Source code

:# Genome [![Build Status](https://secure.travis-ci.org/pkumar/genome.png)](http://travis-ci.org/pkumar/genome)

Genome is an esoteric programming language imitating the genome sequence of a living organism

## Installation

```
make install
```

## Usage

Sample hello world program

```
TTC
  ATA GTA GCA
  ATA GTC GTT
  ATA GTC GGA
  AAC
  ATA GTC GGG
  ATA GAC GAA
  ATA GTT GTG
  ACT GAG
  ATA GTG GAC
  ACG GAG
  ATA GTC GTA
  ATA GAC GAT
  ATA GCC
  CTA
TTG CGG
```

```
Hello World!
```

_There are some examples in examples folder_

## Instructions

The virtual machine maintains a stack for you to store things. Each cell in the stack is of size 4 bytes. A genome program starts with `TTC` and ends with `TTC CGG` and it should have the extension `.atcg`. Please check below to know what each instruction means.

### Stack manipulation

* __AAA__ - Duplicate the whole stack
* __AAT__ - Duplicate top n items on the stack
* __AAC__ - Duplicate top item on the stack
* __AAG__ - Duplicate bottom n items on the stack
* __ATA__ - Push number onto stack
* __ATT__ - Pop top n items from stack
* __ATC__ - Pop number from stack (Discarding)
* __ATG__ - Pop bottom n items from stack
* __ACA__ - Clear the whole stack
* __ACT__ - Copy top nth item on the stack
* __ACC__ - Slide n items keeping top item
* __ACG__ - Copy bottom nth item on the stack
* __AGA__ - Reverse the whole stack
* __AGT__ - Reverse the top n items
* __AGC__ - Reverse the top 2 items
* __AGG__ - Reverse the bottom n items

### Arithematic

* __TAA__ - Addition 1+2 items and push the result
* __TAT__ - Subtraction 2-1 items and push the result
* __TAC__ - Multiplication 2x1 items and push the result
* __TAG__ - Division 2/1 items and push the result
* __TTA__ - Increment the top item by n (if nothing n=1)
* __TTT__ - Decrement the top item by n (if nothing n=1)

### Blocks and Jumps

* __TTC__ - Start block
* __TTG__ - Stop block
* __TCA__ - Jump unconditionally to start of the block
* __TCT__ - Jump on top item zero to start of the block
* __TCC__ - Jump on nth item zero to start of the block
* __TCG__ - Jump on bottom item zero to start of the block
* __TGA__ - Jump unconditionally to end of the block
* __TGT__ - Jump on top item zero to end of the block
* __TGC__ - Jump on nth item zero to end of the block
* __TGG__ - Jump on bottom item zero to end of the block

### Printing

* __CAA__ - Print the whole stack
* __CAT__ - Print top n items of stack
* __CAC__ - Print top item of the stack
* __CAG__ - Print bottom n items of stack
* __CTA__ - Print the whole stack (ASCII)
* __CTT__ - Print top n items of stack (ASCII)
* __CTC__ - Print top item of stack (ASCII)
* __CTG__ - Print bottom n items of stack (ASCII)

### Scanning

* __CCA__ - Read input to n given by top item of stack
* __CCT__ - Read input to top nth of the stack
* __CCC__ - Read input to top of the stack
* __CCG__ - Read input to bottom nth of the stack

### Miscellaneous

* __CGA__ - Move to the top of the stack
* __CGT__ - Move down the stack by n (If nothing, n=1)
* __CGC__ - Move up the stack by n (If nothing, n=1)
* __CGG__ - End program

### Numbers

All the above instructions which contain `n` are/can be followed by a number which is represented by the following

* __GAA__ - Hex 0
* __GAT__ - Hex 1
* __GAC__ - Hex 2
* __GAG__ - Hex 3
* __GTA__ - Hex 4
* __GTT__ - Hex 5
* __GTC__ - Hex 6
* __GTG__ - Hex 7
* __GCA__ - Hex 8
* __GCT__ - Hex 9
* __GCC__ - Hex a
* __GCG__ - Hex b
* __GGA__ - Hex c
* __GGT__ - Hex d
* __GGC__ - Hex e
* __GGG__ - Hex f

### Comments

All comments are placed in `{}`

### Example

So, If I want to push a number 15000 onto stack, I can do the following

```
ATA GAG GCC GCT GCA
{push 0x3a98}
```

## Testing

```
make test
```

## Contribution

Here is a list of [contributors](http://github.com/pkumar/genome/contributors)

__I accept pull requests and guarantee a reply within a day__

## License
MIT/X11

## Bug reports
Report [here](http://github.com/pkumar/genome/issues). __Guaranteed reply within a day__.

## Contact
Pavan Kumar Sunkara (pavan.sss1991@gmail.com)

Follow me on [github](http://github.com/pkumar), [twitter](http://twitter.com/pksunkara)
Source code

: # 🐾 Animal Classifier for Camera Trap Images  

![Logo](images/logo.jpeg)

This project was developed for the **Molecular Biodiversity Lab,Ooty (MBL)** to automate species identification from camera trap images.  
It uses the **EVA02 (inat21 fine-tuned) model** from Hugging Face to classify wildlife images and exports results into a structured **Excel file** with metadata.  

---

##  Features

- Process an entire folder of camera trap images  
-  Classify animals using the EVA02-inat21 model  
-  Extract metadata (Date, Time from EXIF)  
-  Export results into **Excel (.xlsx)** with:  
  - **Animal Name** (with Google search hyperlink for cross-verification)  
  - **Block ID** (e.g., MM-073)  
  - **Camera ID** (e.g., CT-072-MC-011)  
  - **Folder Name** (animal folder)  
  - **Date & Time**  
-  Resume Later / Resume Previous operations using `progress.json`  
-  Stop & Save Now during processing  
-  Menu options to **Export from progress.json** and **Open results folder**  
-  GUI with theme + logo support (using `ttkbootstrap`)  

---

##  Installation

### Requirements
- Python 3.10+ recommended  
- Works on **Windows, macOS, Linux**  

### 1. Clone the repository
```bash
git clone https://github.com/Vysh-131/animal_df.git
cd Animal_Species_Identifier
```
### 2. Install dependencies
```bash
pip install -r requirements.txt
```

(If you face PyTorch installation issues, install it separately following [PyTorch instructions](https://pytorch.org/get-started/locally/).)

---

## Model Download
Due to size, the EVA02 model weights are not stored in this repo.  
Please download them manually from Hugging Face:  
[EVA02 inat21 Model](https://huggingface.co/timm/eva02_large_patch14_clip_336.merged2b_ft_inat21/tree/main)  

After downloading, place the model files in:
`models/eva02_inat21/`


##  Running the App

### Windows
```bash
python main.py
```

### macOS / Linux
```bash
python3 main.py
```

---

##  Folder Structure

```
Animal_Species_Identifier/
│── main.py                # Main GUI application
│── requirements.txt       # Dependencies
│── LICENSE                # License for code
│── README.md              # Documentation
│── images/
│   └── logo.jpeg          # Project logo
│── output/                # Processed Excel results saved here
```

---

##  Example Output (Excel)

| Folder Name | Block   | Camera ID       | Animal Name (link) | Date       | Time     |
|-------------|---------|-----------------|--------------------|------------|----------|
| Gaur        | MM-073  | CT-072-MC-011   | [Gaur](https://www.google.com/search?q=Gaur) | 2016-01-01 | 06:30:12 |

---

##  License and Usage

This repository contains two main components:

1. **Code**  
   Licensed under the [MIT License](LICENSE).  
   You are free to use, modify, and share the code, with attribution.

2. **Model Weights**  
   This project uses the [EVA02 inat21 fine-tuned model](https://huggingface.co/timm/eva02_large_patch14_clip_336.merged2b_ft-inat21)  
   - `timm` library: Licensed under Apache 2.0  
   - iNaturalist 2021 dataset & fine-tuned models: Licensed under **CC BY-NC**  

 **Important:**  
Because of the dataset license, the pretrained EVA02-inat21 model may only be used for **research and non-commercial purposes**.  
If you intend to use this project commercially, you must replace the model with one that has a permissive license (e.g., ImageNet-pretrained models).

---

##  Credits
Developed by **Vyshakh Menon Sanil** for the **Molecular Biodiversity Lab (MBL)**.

# # #

▸ The problem: The answer should be only the number of lines in the data that include "within".

▸ Written solution: 2